* WHAT YOU ARE ASKED TO DO: The answer is the set of lines that include "left", copied from the data below.

* DATA FOR REVIEW:
============================================================
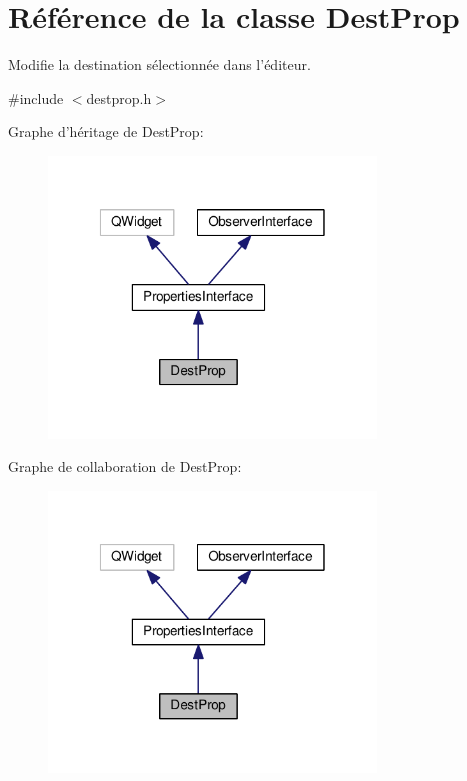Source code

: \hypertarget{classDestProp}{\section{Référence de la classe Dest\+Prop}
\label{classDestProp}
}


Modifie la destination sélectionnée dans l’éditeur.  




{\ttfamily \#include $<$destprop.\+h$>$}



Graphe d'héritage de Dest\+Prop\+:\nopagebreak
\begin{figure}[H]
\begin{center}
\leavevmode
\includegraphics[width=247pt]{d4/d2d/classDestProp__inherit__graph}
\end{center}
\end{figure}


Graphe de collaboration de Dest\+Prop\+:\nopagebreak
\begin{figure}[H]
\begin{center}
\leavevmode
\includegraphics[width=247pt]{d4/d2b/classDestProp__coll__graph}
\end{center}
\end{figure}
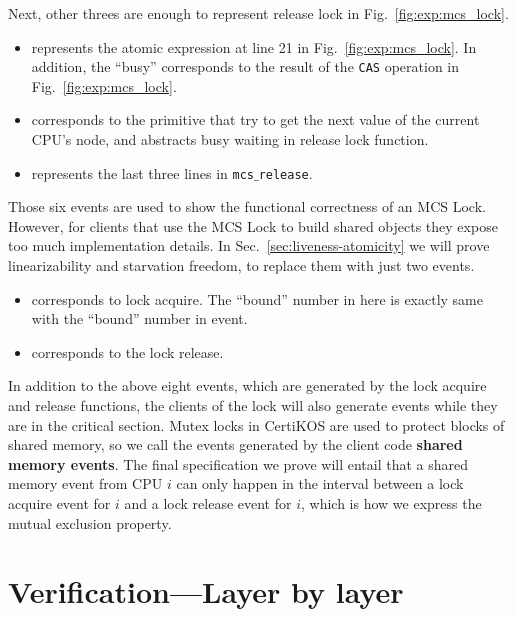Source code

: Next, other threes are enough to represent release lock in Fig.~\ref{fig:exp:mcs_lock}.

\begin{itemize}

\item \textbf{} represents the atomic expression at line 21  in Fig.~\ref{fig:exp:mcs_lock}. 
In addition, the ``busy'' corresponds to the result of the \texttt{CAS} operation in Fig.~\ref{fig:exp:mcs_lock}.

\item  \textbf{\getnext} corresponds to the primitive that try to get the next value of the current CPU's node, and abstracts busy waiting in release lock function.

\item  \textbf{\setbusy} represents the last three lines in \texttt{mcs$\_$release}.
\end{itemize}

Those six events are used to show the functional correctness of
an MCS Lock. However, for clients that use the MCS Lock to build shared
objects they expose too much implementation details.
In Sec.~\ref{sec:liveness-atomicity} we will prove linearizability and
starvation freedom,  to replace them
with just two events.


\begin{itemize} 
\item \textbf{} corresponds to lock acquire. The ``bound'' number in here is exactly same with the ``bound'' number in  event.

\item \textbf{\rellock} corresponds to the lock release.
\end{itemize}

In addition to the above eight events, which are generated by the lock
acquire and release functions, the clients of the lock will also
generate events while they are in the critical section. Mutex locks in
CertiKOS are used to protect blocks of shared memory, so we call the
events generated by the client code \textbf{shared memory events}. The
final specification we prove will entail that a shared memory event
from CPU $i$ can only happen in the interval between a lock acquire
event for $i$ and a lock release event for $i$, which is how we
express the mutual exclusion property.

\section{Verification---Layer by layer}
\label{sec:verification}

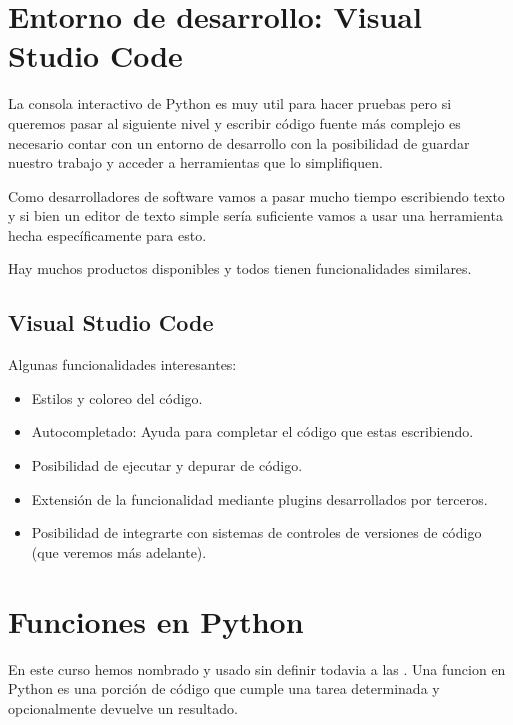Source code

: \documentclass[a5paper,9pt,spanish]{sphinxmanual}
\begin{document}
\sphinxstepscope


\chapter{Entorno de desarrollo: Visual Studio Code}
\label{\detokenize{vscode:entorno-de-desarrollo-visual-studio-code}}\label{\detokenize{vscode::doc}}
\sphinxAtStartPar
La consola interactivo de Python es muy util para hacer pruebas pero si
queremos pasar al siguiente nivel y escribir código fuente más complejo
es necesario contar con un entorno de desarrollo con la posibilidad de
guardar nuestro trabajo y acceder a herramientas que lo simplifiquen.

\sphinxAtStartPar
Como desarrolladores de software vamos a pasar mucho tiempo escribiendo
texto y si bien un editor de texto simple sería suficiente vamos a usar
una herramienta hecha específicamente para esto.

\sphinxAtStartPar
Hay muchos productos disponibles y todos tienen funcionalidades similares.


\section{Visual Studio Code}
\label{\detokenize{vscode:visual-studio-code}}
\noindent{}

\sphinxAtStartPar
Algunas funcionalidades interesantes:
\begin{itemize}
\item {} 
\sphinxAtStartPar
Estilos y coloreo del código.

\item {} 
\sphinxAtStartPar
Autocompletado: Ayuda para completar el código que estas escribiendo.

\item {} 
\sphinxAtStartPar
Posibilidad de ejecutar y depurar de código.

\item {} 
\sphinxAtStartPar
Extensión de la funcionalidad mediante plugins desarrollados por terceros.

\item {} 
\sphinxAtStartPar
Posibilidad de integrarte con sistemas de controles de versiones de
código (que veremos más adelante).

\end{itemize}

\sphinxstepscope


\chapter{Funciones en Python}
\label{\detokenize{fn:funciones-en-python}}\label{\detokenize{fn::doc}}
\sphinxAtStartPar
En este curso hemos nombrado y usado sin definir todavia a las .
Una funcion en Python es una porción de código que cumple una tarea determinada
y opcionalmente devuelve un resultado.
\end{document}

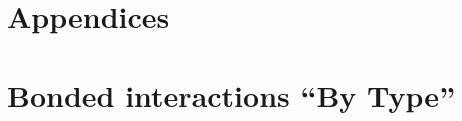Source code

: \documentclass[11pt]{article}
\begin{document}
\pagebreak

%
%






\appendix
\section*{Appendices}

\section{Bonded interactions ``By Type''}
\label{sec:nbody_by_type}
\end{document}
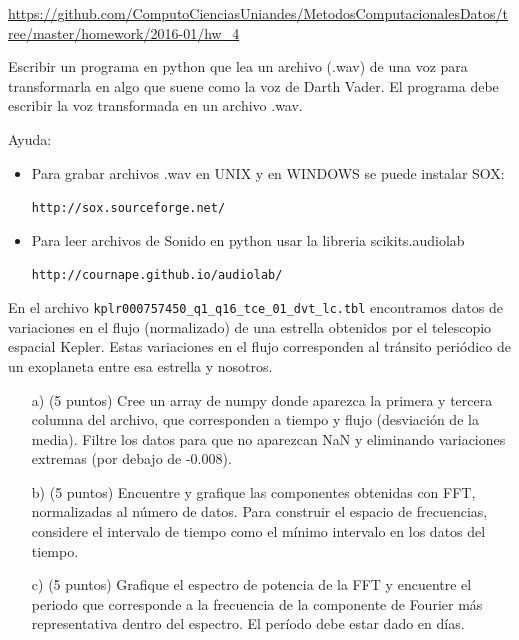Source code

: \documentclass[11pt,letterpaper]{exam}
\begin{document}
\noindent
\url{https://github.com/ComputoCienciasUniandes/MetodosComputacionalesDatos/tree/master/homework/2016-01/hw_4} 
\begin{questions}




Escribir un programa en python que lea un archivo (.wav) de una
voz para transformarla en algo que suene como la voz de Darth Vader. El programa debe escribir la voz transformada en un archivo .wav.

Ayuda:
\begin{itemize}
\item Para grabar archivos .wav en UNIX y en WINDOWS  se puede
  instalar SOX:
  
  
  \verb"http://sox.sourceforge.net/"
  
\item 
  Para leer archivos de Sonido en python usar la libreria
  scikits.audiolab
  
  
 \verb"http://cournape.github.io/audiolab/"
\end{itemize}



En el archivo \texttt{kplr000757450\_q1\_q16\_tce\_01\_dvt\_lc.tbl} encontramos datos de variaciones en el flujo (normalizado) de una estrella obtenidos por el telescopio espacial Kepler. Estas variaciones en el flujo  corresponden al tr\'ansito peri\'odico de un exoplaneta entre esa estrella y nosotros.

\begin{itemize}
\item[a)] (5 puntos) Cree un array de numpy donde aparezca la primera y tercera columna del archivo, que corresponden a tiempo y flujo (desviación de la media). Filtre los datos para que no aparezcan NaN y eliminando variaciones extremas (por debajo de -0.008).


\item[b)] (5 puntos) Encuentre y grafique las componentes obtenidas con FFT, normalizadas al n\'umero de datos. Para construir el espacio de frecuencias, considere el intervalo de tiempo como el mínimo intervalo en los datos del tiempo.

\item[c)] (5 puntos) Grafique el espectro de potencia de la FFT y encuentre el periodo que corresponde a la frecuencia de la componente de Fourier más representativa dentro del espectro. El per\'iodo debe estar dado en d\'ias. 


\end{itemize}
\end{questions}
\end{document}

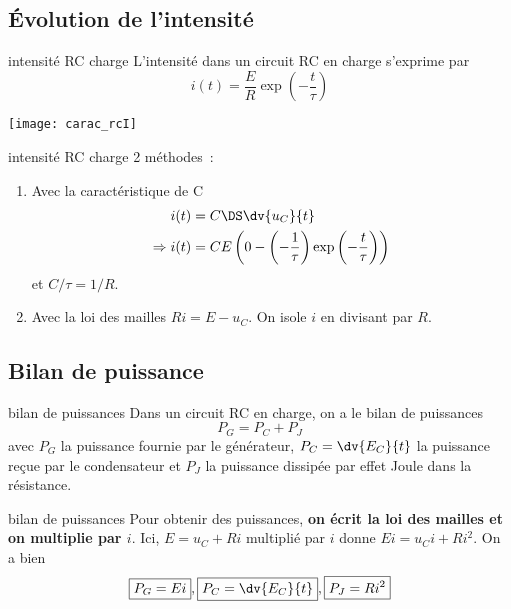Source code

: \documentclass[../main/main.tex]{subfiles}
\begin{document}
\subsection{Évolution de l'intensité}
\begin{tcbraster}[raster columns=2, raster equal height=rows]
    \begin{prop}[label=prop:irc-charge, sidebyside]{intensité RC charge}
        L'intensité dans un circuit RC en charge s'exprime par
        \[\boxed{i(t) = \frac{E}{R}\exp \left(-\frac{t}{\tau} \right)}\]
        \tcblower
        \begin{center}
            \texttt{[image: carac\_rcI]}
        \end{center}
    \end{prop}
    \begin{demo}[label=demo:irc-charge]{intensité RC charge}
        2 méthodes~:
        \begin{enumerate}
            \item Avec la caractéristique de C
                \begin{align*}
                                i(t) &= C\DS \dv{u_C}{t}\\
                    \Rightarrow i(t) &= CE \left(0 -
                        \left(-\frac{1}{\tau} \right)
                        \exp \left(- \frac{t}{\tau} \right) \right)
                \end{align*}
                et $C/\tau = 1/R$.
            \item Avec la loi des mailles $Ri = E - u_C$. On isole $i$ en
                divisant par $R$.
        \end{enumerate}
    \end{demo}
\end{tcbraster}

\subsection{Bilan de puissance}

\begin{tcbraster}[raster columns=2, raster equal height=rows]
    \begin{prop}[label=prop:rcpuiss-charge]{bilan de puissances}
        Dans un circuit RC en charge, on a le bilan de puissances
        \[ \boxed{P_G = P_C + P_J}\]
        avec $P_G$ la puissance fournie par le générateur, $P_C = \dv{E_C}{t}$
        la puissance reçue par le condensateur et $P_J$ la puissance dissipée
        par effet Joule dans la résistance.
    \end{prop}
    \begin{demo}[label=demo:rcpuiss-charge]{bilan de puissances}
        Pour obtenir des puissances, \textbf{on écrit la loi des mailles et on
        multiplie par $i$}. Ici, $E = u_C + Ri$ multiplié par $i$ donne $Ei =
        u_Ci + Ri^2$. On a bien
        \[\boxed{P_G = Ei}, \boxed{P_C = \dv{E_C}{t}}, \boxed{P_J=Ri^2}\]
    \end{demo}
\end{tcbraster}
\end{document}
============================================================
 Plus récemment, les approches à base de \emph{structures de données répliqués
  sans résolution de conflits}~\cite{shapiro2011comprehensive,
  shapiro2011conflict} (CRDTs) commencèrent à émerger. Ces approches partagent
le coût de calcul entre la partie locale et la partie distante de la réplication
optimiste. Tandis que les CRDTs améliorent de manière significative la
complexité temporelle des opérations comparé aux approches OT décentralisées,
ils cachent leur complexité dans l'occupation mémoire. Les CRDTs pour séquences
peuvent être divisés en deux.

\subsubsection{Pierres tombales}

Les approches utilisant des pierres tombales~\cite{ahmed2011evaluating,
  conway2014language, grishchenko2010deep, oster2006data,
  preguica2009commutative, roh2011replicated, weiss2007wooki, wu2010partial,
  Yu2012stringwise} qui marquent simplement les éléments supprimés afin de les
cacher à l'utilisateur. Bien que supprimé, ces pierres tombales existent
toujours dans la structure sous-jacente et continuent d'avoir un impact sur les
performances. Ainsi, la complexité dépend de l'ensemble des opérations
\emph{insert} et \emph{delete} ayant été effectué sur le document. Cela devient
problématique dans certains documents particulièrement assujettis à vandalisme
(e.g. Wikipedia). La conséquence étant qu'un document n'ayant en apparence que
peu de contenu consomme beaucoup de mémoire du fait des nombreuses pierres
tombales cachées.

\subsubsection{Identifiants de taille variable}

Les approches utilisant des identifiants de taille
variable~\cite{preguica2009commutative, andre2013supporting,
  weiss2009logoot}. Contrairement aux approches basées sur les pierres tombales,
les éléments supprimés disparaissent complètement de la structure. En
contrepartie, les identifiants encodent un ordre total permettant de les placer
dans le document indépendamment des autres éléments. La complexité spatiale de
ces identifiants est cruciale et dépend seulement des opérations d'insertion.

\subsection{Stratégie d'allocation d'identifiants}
============================================================
* EXERCISE SOLUTION:
        \[\boxed{i(t) = \frac{E}{R}\exp \left(-\frac{t}{\tau} \right)}\]
                    \Rightarrow i(t) &= CE \left(0 -
                        \left(-\frac{1}{\tau} \right)
                        \exp \left(- \frac{t}{\tau} \right) \right)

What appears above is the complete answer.